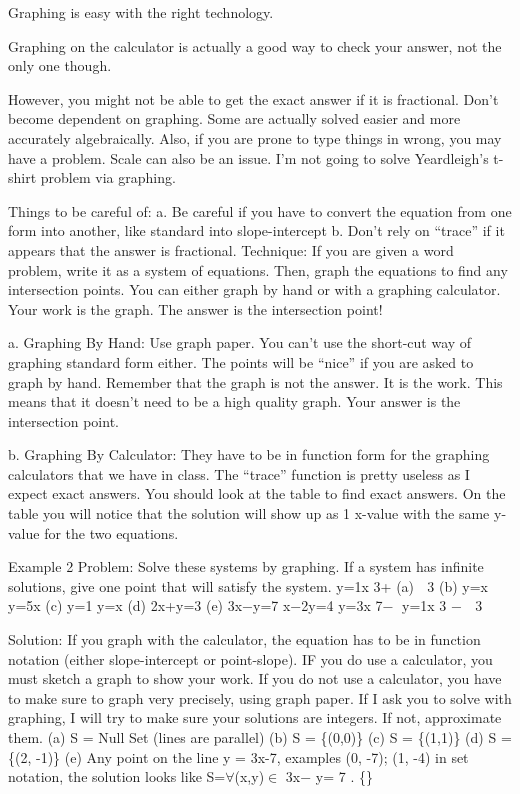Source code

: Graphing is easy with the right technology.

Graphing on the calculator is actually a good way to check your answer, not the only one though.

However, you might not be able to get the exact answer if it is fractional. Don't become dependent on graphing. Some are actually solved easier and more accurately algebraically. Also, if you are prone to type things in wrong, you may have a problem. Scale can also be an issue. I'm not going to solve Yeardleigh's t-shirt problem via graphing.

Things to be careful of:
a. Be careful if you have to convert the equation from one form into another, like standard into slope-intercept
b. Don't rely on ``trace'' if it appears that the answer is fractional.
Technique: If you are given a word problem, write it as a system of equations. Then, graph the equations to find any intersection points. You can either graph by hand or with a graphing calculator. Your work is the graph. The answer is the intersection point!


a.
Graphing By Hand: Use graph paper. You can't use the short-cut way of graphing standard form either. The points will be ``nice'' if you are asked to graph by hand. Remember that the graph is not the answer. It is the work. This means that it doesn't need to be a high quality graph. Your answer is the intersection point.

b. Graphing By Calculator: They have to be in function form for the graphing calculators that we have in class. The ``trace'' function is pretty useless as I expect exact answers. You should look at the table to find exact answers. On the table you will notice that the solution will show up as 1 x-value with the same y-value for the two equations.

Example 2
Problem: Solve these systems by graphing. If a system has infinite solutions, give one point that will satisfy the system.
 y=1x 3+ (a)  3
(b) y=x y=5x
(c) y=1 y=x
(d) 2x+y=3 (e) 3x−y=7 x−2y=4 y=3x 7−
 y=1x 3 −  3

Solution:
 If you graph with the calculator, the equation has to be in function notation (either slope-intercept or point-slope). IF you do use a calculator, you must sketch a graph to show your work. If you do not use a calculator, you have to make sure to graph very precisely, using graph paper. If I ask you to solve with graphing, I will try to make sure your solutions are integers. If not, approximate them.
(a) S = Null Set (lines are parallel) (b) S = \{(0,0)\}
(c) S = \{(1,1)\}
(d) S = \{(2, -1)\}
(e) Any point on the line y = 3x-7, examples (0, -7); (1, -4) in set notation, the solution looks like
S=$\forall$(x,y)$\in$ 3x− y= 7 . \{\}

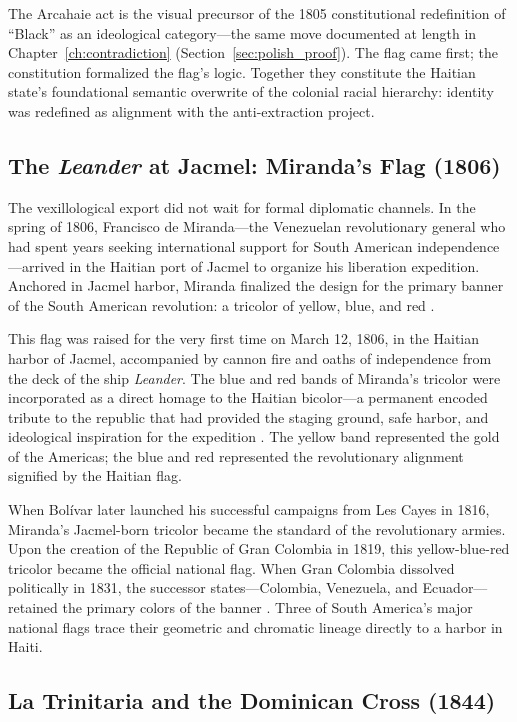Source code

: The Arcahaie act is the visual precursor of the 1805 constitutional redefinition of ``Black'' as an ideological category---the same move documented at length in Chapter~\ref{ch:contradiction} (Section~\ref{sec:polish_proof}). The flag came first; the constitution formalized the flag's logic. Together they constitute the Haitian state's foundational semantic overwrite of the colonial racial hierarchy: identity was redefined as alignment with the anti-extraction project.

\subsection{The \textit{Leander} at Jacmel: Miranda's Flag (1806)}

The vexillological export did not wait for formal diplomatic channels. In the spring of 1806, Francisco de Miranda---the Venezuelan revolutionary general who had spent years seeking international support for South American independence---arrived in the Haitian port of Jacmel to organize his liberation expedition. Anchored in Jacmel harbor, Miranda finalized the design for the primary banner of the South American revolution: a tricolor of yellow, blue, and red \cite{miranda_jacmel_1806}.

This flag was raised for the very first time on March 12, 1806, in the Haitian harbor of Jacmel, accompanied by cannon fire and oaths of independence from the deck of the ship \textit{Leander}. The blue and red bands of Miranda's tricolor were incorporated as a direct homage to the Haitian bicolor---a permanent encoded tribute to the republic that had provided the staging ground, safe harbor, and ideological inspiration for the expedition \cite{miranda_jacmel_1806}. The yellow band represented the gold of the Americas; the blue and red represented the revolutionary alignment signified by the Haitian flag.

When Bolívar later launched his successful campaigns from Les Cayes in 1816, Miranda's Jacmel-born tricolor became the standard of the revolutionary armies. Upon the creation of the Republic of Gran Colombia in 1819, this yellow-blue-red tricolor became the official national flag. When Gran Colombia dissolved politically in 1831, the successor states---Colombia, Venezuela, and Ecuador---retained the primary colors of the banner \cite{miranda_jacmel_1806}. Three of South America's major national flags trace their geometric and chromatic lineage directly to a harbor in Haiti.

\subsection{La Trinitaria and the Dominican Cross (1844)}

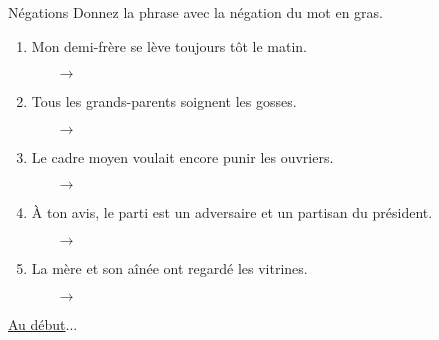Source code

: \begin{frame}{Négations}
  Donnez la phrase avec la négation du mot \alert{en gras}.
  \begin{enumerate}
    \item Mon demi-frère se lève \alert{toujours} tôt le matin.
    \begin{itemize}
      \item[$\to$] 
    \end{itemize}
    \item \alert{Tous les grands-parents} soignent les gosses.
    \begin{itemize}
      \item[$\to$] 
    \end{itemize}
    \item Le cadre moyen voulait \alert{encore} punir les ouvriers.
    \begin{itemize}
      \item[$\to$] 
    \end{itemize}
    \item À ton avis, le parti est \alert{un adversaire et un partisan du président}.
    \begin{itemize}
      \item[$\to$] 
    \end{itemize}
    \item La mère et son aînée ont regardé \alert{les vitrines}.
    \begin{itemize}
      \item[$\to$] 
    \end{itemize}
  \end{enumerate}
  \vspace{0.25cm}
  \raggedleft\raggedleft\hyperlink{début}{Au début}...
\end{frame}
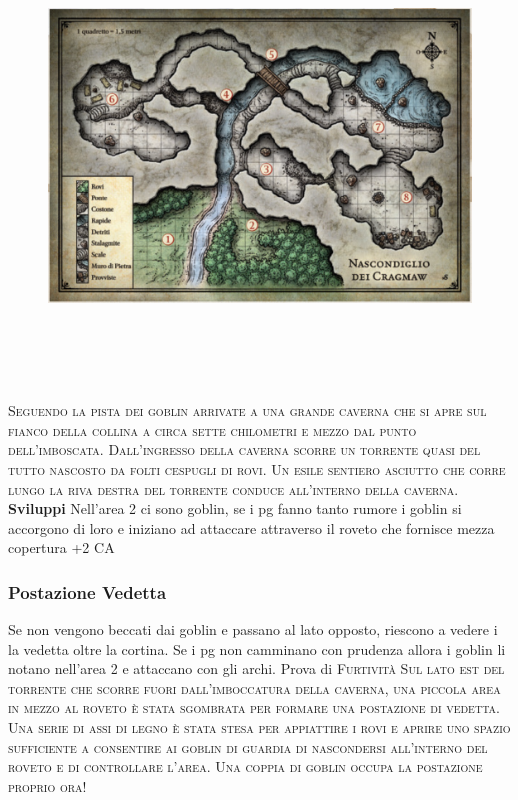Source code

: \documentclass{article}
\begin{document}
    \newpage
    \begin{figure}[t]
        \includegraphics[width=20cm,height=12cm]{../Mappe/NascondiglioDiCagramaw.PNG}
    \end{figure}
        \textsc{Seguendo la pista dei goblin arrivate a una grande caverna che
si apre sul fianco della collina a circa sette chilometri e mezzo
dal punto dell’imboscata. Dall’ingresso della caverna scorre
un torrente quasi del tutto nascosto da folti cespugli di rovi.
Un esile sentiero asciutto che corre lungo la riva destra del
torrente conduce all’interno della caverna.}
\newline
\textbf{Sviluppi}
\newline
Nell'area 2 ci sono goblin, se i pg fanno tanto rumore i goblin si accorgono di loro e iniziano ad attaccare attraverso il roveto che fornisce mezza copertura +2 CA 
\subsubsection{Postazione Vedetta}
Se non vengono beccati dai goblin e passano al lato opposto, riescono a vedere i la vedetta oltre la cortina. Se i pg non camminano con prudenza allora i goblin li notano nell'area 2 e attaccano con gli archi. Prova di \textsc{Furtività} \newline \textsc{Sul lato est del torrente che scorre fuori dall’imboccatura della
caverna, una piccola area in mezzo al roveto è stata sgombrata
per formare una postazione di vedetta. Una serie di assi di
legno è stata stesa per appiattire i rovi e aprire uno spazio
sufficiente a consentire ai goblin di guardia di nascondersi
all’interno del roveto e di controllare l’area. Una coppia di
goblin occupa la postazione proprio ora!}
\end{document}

TASK BRIEF: Copy each line of the preceding material that contains "have".

ANSWER TO THE PROBLEM:
However, you might not be able to get the exact answer if it is fractional. Don't become dependent on graphing. Some are actually solved easier and more accurately algebraically. Also, if you are prone to type things in wrong, you may have a problem. Scale can also be an issue. I'm not going to solve Yeardleigh's t-shirt problem via graphing.
a. Be careful if you have to convert the equation from one form into another, like standard into slope-intercept
b. Graphing By Calculator: They have to be in function form for the graphing calculators that we have in class. The ``trace'' function is pretty useless as I expect exact answers. You should look at the table to find exact answers. On the table you will notice that the solution will show up as 1 x-value with the same y-value for the two equations.
 If you graph with the calculator, the equation has to be in function notation (either slope-intercept or point-slope). IF you do use a calculator, you must sketch a graph to show your work. If you do not use a calculator, you have to make sure to graph very precisely, using graph paper. If I ask you to solve with graphing, I will try to make sure your solutions are integers. If not, approximate them.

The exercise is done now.